Anyone who has worked in a good NSP (needle and syringe programme) knows the score, its Friday afternoon and people are coming in and only asking for 5 or 10 needles:
“Are you sure that’s enough? Tomorrows the weekend.”
“Ohh yeah… give us another twenty then.”
I’ve always been of the opinion that every NSP worker should take the time to work out with people how much kit they need, as most people who inject tend to underestimate their needs. This should include discussing how many times the person injects and how many times they miss or get a blocked pin.

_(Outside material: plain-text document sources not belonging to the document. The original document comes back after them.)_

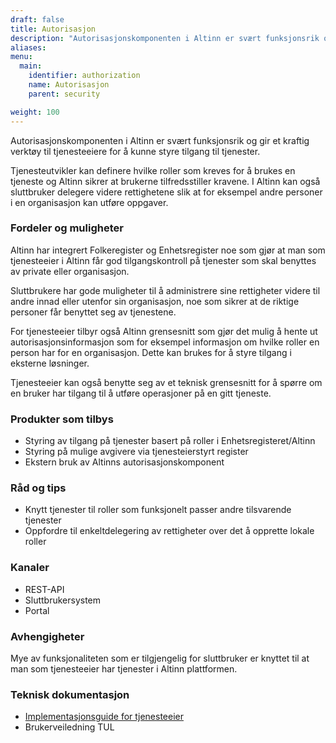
 ```yaml
---
draft: false
title: Autorisasjon
description: "Autorisasjonskomponenten i Altinn er svært funksjonsrik og gir et kraftig verktøy til tjenesteeiere for å kunne styre tilgang til tjenester."
aliases:
menu:
  main:
    identifier: authorization
    name: Autorisasjon
    parent: security

weight: 100
---
```


Autorisasjonskomponenten i Altinn er svært funksjonsrik og gir et kraftig verktøy til tjenesteeiere for å kunne styre tilgang til tjenester.

Tjenesteutvikler kan definere hvilke roller som kreves for å brukes en tjeneste og Altinn sikrer at brukerne tilfredsstiller kravene.
I Altinn kan også sluttbruker delegere videre rettighetene slik at for eksempel andre personer i en organisasjon kan utføre oppgaver.


### Fordeler og muligheter
Altinn har integrert Folkeregister og Enhetsregister noe som gjør at man som tjenesteeier i Altinn får god tilgangskontroll
på tjenester som skal benyttes av private eller organisasjon.

Sluttbrukere har gode muligheter til å administrere sine rettigheter videre til andre innad eller utenfor sin organisasjon,
noe som sikrer at de riktige personer får benyttet seg av tjenestene.

For tjenesteeier tilbyr også Altinn grensesnitt som gjør det mulig å hente ut autorisasjonsinformasjon som
for eksempel informasjon om hvilke roller en person har for en organisasjon. Dette kan brukes for å styre tilgang i eksterne løsninger.

Tjenesteeier kan også benytte seg av et teknisk grensesnitt for å spørre om en bruker har tilgang til å utføre operasjoner på en gitt tjeneste.


### Produkter som tilbys
 - Styring av tilgang på tjenester basert på roller i Enhetsregisteret/Altinn
 - Styring på mulige avgivere via tjenesteierstyrt register
 - Ekstern bruk av Altinns autorisasjonskomponent 


### Råd og tips
 - Knytt tjenester til roller som funksjonelt passer andre tilsvarende tjenester
 - Oppfordre til enkeltdelegering av rettigheter over det å opprette lokale roller

### Kanaler
 - REST-API
 - Sluttbrukersystem
 - Portal

### Avhengigheter
Mye av funksjonaliteten som er tilgjengelig for sluttbruker er knyttet til at man som tjenesteeier har tjenester i Altinn plattformen.

### Teknisk dokumentasjon
 - [Implementasjonsguide for tjenesteeier](/docs/guides/tjenesteeier/implementasjonsguide/)
 - Brukerveiledning TUL

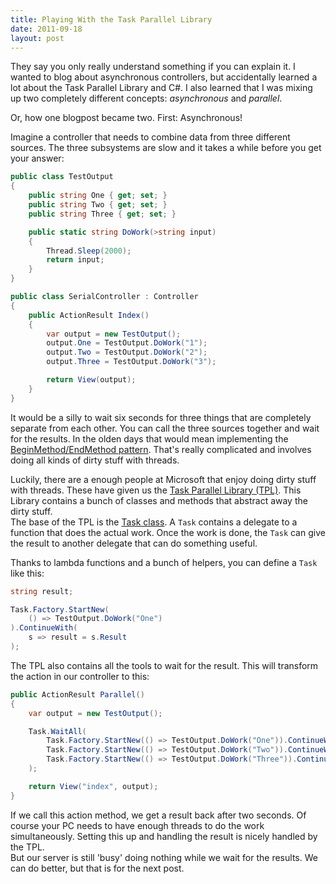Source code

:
 ```yaml
---
title: Playing With the Task Parallel Library
date: 2011-09-18
layout: post
---
```


They say you only really understand something if you can explain it. I wanted
to blog about asynchronous controllers, but accidentally learned a lot about
the Task Parallel Library and C#. I also learned that I was mixing up two 
completely different concepts: _asynchronous_ and _parallel_.

Or, how one blogpost became two. First: Asynchronous!

Imagine a controller that needs to combine data from three different sources.
The three subsystems are slow and it takes a while before you get your
answer:

```c#
public class TestOutput
{
    public string One { get; set; }
    public string Two { get; set; }
    public string Three { get; set; }

    public static string DoWork(>string input)
    {
        Thread.Sleep(2000);
        return input;
    }
}

public class SerialController : Controller
{
    public ActionResult Index()
    {
        var output = new TestOutput();
        output.One = TestOutput.DoWork("1");
        output.Two = TestOutput.DoWork("2");
        output.Three = TestOutput.DoWork("3");

        return View(output);
    }
}
```

It would be a silly to wait six seconds for three things that are completely
separate from each other. You can call the three sources together and wait for
the results. In the olden days that would mean implementing the 
[BeginMethod/EndMethod pattern][1]. That's really complicated and involves 
doing all kinds of dirty stuff with threads.

[1]: https://msdn.microsoft.com/en-us/library/ms228963.aspx

Luckily, there are a enough people at Microsoft that enjoy doing dirty stuff
with threads. These have given us the [Task Parallel Library (TPL)][2]. This
Library contains a bunch of classes and methods that abstract away the dirty
stuff.  
The base of the TPL is the [Task class][3]. A `Task` contains a delegate to a
function that does the actual work. Once the work is done, the `Task` can 
give the result to another delegate that can do something useful.

[2]: https://msdn.microsoft.com/en-us/library/dd460717.aspx
[3]: https://msdn.microsoft.com/en-us/library/system.threading.tasks.task.aspx

Thanks to lambda functions and a bunch of helpers, you can define a `Task`
like this:

```c#
string result;

Task.Factory.StartNew(
    () => TestOutput.DoWork("One")
).ContinueWith(
    s => result = s.Result
);
```

The TPL also contains all the tools to wait for the result. This will 
transform the action in our controller to this:

```c#
public ActionResult Parallel()
{
    var output = new TestOutput();

    Task.WaitAll(
        Task.Factory.StartNew(() => TestOutput.DoWork("One")).ContinueWith(s => output.One = s.Result),
        Task.Factory.StartNew(() => TestOutput.DoWork("Two")).ContinueWith(s => output.Two = s.Result),
        Task.Factory.StartNew(() => TestOutput.DoWork("Three")).ContinueWith(s => output.Three = s.Result)
    );

    return View("index", output);
}
```
If we call this action method, we get a result back after two seconds. Of
course your PC needs to have enough threads to do the work simultaneously.
Setting this up and handling the result is nicely handled by the TPL.   
But our server is still 'busy' doing nothing while we wait for the results.
We can do better, but that is for the next post.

But working out minimum need alone isn’t enough.
Problems of reuse
Once a needle has been used for injecting it will have bacteria growing, and as I’m very fond of mentioning to people this kind of bacteria could double about every 20 minutes at room temperature (and how many people keep their used kit in the fridge).
So even injecting with your own used needle will greatly increase the chances of developing an abscess.
What we need is for people to ALWAYS have a sterile needle. That means allowing for:
- Giving needles to friends
- Bent needles
- Blocked needles
- Dropped needles (which shouldn’t be used)
- The NSP being unexpectedly shut
- Illness preventing you getting out to the NSP
One solution, and this is the one I’m currently pushing at work, is for people to take a number of ‘emergency kits’. These should contain everything someone needs for at least 2 days injecting. Spoons, needles, barrels, acids, filters, swabs and if you have it water.
I’m currently getting everyone to take spare kit and stow it away on a cupboard or somewhere else safe and out of the way. I think it’s important that this is kept away from their normal needle stores to prevent it being just used as standard, emphasis should be put on the emergency aspect of this ‘pack’. I’m even considering the idea of printing small bags or stickers with ‘To be used in emergency’.
There’s a great website for generating your own warning labels, and I’ve used it to make the label shown here which you are of course free to download and use on any pack you might put together.
I think this is an important aspect of work and that all NSP workers should do their best to encourage injectors to take spare kit, and for any injectors reading this ask yourself. “If I’m too ill to get to the NSP this week have I got enough kit to get me though?”